Summer flex policies reduce productivity

Summer flex policies – which can include Summer Fridays, increased remote work options and flexible hours, and seasonal work-from-anywhere options – have downsides for employees, the survey found:

  • a third (31%) find it harder to get work done while colleagues are away
  • a quarter (25%) experienced more anxiety from trying to do more in less time
  • 22% said they are simply too busy to take advantage of summer flex policies, although they would like to.

Instead of focusing arbitrarily on making employees happy with popular policies, employers should be transparent about what the company can realistically provide, says Verma.

“If you want as an employer to create a satisfied workforce, the answer is not to change flexibility during the summer, and not at other times.
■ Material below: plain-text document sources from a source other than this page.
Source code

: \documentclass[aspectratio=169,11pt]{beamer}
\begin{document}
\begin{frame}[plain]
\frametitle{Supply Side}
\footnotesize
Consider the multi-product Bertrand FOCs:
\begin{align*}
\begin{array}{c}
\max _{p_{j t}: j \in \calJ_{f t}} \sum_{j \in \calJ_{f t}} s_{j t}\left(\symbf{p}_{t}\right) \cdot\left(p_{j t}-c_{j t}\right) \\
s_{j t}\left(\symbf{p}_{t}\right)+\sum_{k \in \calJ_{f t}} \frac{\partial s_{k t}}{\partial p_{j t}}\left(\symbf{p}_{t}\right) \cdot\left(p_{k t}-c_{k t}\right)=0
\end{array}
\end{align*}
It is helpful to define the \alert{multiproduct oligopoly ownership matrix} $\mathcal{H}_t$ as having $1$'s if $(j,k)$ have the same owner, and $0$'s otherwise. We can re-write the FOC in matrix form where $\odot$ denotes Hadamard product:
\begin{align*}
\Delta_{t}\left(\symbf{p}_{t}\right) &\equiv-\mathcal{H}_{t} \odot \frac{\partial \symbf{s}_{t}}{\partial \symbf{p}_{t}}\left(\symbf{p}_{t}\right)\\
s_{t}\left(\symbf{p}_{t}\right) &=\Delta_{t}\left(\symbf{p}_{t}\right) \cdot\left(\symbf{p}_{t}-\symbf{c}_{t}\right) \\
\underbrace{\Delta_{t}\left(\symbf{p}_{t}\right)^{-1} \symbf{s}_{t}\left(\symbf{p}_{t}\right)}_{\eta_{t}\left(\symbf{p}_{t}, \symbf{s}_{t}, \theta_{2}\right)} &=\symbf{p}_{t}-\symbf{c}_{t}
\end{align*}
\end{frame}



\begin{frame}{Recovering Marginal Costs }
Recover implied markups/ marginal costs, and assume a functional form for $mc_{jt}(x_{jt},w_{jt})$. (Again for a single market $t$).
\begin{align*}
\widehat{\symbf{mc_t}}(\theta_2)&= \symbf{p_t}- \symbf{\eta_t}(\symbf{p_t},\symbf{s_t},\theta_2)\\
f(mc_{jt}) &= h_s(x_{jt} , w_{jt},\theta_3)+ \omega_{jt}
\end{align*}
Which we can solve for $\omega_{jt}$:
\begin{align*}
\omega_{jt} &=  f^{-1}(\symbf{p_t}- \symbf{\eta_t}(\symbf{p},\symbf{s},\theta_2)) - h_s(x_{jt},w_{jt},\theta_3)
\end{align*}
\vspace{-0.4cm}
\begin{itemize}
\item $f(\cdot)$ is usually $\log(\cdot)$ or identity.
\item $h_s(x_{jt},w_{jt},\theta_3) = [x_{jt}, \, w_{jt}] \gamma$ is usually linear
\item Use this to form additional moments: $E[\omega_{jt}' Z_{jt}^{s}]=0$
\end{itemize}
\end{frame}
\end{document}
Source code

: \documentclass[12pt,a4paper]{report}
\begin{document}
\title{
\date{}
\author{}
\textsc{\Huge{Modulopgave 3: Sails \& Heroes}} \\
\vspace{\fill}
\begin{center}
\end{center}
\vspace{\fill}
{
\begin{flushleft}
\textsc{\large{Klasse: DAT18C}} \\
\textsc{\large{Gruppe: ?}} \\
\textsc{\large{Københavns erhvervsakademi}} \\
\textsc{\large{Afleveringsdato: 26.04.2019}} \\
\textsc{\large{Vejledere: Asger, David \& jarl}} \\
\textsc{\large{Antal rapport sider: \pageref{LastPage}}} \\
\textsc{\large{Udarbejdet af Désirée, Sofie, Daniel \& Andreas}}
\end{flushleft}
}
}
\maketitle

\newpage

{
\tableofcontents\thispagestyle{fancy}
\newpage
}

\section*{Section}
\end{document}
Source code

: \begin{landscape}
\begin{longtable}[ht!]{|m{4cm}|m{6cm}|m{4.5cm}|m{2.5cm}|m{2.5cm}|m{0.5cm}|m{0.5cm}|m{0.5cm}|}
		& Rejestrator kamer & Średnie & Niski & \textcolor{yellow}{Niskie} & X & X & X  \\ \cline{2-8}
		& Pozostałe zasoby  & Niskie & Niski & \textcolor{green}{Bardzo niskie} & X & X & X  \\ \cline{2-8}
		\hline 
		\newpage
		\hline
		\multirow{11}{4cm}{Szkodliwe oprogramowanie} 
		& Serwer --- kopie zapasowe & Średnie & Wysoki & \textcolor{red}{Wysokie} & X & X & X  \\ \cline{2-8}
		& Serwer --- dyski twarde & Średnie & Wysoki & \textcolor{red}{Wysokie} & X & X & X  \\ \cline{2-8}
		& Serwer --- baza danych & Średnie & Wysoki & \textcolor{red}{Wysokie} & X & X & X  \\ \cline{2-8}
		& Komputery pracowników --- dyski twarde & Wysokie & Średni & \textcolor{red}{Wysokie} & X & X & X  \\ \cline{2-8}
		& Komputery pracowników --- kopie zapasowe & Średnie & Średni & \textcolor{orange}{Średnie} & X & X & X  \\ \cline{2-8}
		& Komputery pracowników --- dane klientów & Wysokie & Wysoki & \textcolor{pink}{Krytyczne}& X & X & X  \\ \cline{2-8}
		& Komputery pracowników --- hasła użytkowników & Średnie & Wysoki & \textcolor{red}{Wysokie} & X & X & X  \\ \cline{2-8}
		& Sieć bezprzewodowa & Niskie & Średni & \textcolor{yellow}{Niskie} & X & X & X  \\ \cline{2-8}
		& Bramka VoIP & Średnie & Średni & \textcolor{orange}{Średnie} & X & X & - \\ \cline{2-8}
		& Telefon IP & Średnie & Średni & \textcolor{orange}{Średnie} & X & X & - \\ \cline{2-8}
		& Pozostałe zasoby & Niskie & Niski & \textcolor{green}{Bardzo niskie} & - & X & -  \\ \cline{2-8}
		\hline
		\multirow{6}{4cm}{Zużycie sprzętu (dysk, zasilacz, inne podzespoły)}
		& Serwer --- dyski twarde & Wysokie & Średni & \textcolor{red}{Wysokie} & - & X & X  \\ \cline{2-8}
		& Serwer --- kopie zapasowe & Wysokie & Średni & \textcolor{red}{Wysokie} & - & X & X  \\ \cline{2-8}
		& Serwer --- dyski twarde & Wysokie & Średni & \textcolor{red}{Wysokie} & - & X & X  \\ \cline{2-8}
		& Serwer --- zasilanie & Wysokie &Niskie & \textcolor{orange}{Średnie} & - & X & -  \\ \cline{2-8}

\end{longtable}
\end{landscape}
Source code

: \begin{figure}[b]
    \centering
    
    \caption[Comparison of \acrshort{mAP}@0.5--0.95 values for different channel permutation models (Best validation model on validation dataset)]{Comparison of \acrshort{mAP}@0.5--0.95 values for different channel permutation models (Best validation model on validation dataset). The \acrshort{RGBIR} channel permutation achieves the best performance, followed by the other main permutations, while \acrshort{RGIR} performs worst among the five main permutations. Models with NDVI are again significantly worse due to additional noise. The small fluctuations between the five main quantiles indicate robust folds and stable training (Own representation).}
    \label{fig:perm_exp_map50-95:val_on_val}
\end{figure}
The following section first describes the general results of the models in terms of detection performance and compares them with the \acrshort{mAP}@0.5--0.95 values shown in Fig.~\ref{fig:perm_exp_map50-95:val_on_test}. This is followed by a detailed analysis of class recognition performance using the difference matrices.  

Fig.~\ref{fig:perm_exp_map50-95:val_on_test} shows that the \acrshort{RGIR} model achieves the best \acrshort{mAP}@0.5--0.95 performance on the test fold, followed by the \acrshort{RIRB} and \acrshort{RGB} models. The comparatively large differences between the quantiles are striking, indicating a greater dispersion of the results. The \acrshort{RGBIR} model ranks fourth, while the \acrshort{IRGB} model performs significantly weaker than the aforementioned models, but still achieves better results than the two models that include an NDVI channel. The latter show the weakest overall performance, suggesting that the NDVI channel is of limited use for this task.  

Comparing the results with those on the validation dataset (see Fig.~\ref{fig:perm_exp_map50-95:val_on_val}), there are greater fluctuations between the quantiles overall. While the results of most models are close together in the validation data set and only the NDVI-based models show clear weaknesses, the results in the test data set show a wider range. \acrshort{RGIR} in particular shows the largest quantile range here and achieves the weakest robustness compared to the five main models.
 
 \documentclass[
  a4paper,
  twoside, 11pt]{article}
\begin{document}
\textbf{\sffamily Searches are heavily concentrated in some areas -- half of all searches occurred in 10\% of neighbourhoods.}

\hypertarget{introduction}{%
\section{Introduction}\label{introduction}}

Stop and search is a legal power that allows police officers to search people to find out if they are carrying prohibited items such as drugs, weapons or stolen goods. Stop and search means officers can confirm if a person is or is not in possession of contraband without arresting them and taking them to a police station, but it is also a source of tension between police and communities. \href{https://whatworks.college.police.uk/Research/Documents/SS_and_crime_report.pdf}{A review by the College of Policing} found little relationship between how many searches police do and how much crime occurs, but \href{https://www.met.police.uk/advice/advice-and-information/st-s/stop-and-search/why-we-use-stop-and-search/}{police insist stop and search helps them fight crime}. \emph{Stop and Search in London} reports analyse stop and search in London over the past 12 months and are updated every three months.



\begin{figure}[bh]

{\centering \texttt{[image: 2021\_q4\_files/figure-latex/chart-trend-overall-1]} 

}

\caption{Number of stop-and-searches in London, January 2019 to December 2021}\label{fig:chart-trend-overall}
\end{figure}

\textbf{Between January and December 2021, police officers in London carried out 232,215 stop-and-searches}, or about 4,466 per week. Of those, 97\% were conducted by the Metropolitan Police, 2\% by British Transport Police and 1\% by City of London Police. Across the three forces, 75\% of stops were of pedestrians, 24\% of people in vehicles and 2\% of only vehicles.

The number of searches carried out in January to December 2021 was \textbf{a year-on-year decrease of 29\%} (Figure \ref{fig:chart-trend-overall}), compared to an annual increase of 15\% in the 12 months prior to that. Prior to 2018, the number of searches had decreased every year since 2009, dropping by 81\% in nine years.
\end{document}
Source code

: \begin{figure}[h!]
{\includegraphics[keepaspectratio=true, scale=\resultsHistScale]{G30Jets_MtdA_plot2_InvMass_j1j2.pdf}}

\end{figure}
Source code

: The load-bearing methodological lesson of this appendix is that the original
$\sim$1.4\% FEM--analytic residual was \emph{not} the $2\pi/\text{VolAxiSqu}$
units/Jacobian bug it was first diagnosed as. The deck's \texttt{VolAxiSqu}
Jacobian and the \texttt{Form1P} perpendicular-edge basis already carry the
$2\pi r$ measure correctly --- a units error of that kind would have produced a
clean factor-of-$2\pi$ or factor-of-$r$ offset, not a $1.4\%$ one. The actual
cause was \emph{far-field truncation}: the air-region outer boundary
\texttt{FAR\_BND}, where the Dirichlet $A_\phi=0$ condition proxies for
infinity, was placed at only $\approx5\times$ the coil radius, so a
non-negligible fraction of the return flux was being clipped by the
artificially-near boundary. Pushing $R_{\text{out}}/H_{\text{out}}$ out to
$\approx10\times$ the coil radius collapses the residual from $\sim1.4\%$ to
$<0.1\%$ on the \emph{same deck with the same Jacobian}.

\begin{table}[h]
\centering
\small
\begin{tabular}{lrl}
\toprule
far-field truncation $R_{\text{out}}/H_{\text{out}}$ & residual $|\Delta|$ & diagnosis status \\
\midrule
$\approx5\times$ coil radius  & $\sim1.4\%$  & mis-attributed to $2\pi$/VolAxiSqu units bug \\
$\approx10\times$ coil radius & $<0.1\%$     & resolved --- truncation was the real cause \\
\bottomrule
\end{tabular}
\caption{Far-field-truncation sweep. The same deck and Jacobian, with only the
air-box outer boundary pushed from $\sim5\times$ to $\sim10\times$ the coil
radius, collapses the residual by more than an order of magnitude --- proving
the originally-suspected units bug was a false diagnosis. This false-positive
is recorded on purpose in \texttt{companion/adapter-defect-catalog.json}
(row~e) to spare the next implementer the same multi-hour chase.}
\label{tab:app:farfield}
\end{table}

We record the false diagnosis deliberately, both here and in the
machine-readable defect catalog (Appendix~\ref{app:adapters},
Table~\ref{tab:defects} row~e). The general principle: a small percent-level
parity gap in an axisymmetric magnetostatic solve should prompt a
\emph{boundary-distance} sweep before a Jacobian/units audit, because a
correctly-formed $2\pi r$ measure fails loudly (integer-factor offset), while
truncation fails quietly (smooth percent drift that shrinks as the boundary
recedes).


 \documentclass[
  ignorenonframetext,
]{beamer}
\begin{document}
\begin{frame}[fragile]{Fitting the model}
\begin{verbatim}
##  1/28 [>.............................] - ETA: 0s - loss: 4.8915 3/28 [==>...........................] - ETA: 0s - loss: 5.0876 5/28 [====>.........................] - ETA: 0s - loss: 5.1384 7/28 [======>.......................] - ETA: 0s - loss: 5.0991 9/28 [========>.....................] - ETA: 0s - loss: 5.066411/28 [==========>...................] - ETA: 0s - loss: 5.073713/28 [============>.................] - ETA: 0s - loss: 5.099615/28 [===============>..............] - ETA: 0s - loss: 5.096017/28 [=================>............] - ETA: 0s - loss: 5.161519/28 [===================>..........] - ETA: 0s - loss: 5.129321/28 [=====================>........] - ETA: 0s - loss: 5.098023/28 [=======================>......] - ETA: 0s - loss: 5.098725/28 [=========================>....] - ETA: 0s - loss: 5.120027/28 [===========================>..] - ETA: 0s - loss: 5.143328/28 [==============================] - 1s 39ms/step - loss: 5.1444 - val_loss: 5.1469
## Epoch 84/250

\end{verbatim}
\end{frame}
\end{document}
The answer is to consult the workers,” he says.

“If you have dialogue with the employees … you consult people and see what their needs are, and you also communicate to them what the demand patterns are, like maybe a lot of people want to go away in the summer, but if that hurts the business, then when they come back, there might be less business for them, less work for them.”

Difficulty unplugging despite summer flex times

Another complaint expressed by employees is that even when they are able to take advantage of summer flex times to go on vacation, they can’t truly disconnect – only 39% of respondents said they fully unplug when they’re on summer vacation.

Several provinces and the federal government are planning “right to disconnect” legislation, and Ontario already has it in the books, as part of its Working for Workers Act which requires employers of over 25 staff to have relevant polices. However, Verma says it is up to employers to have conduct dialogue with employees to ensure they are able to disconnect.

“This has to be done as a policy from the top, not by individual managers. Because many individual managers, they just want to get the work done. They will be quite keen to have you work 24/7,” he says.

“The leader has to say, ‘This is the organizational value. We want people to disconnect and recharge and recoup their energies so they can come back to full vigour next week, so don't bother with emails on the weekends.’ If you get this message from the leader, it will foster that kind of culture.”

Balancing employee wants with business needs

The first thing employers need to do when considering their summer policies is determine the seasonality of their own business and if it makes sense to have reduced hours or a reduced workforce, Verma says.

“We have a lot of seasonal industries in Canada where activity is at the peak during summer. So you need people for that. You don't want to encourage people to go away at that time; in fact, in many industries, they provide incentives.”

After determining the demand patterns of the organization, the next task is to “create a structure within which you can systematically consult employees,” he says, explaining those patterns and why certain levels of staffing are required at different times, and possibly offering incentives (such as flexibility) during the more demanding periods.

“The primary goal of the business is to serve the customer, not to serve the employee,” Verma says. “But employees will line themselves up, if you get them the information and you trust them and you take them into confidence. When you share information, then employees can help you make those decisions optimally.”